Antonio Hysén (born Glenn Anton Hysén 13 December 1990) is a Swedish footballer who plays as a defender.

==Football career==
He was given a trainee contract with BK Häcken from 2007 to 2009, but was hindered by injuries and instead joined Utsiktens BK in 2010 after spending the spring of 2010 at North Carolina Wesleyan College in Rocky Mount, North Carolina. In 2014, he played with the American fourth division team Myrtle Beach FC. In 2015, he signed with Torslanda IK.

==Personal life==
Hysén is the son of former Swedish international Glenn Hysén, and was born in Liverpool, when his father was playing for Liverpool F.C. Antonio Hysén came out as gay to the Swedish football magazine Offside in March 2011. He became only the second active footballer to come out as gay.
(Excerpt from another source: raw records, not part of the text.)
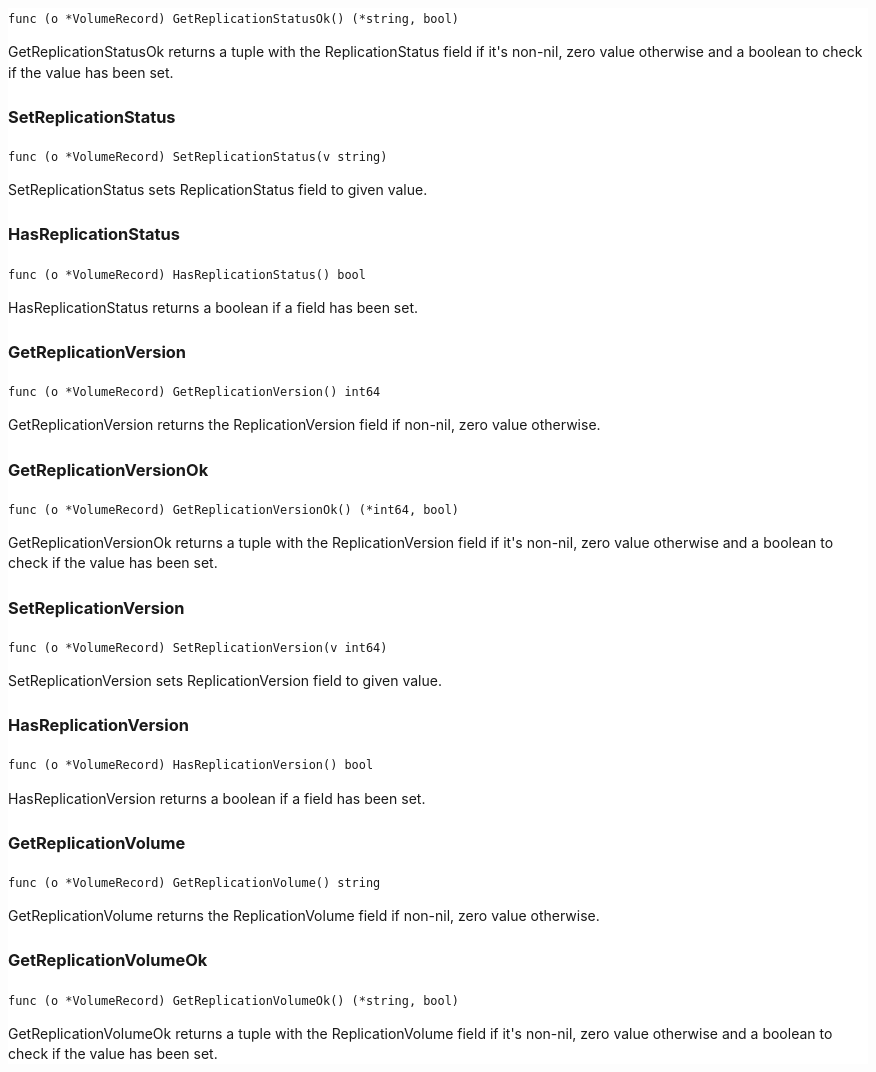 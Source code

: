 `func (o *VolumeRecord) GetReplicationStatusOk() (*string, bool)`

GetReplicationStatusOk returns a tuple with the ReplicationStatus field if it's non-nil, zero value otherwise
and a boolean to check if the value has been set.

### SetReplicationStatus

`func (o *VolumeRecord) SetReplicationStatus(v string)`

SetReplicationStatus sets ReplicationStatus field to given value.

### HasReplicationStatus

`func (o *VolumeRecord) HasReplicationStatus() bool`

HasReplicationStatus returns a boolean if a field has been set.

### GetReplicationVersion

`func (o *VolumeRecord) GetReplicationVersion() int64`

GetReplicationVersion returns the ReplicationVersion field if non-nil, zero value otherwise.

### GetReplicationVersionOk

`func (o *VolumeRecord) GetReplicationVersionOk() (*int64, bool)`

GetReplicationVersionOk returns a tuple with the ReplicationVersion field if it's non-nil, zero value otherwise
and a boolean to check if the value has been set.

### SetReplicationVersion

`func (o *VolumeRecord) SetReplicationVersion(v int64)`

SetReplicationVersion sets ReplicationVersion field to given value.

### HasReplicationVersion

`func (o *VolumeRecord) HasReplicationVersion() bool`

HasReplicationVersion returns a boolean if a field has been set.

### GetReplicationVolume

`func (o *VolumeRecord) GetReplicationVolume() string`

GetReplicationVolume returns the ReplicationVolume field if non-nil, zero value otherwise.

### GetReplicationVolumeOk

`func (o *VolumeRecord) GetReplicationVolumeOk() (*string, bool)`

GetReplicationVolumeOk returns a tuple with the ReplicationVolume field if it's non-nil, zero value otherwise
and a boolean to check if the value has been set.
The BBC called him "a global one-off".

Hysén was profiled on Swedish broadcaster TV4 on 9 March 2011, in a debate show moderated by Lennart Ekdal titled Får även bögar spela fotboll? ("Can gays play football too?").

His older brothers are football players Tobias Hysén (half-brother) and Alexander Hysén. He won the seventh season of Let's Dance, being the first openly gay person to win this competition. He is the great-grandson of the footballer Erik Hysén.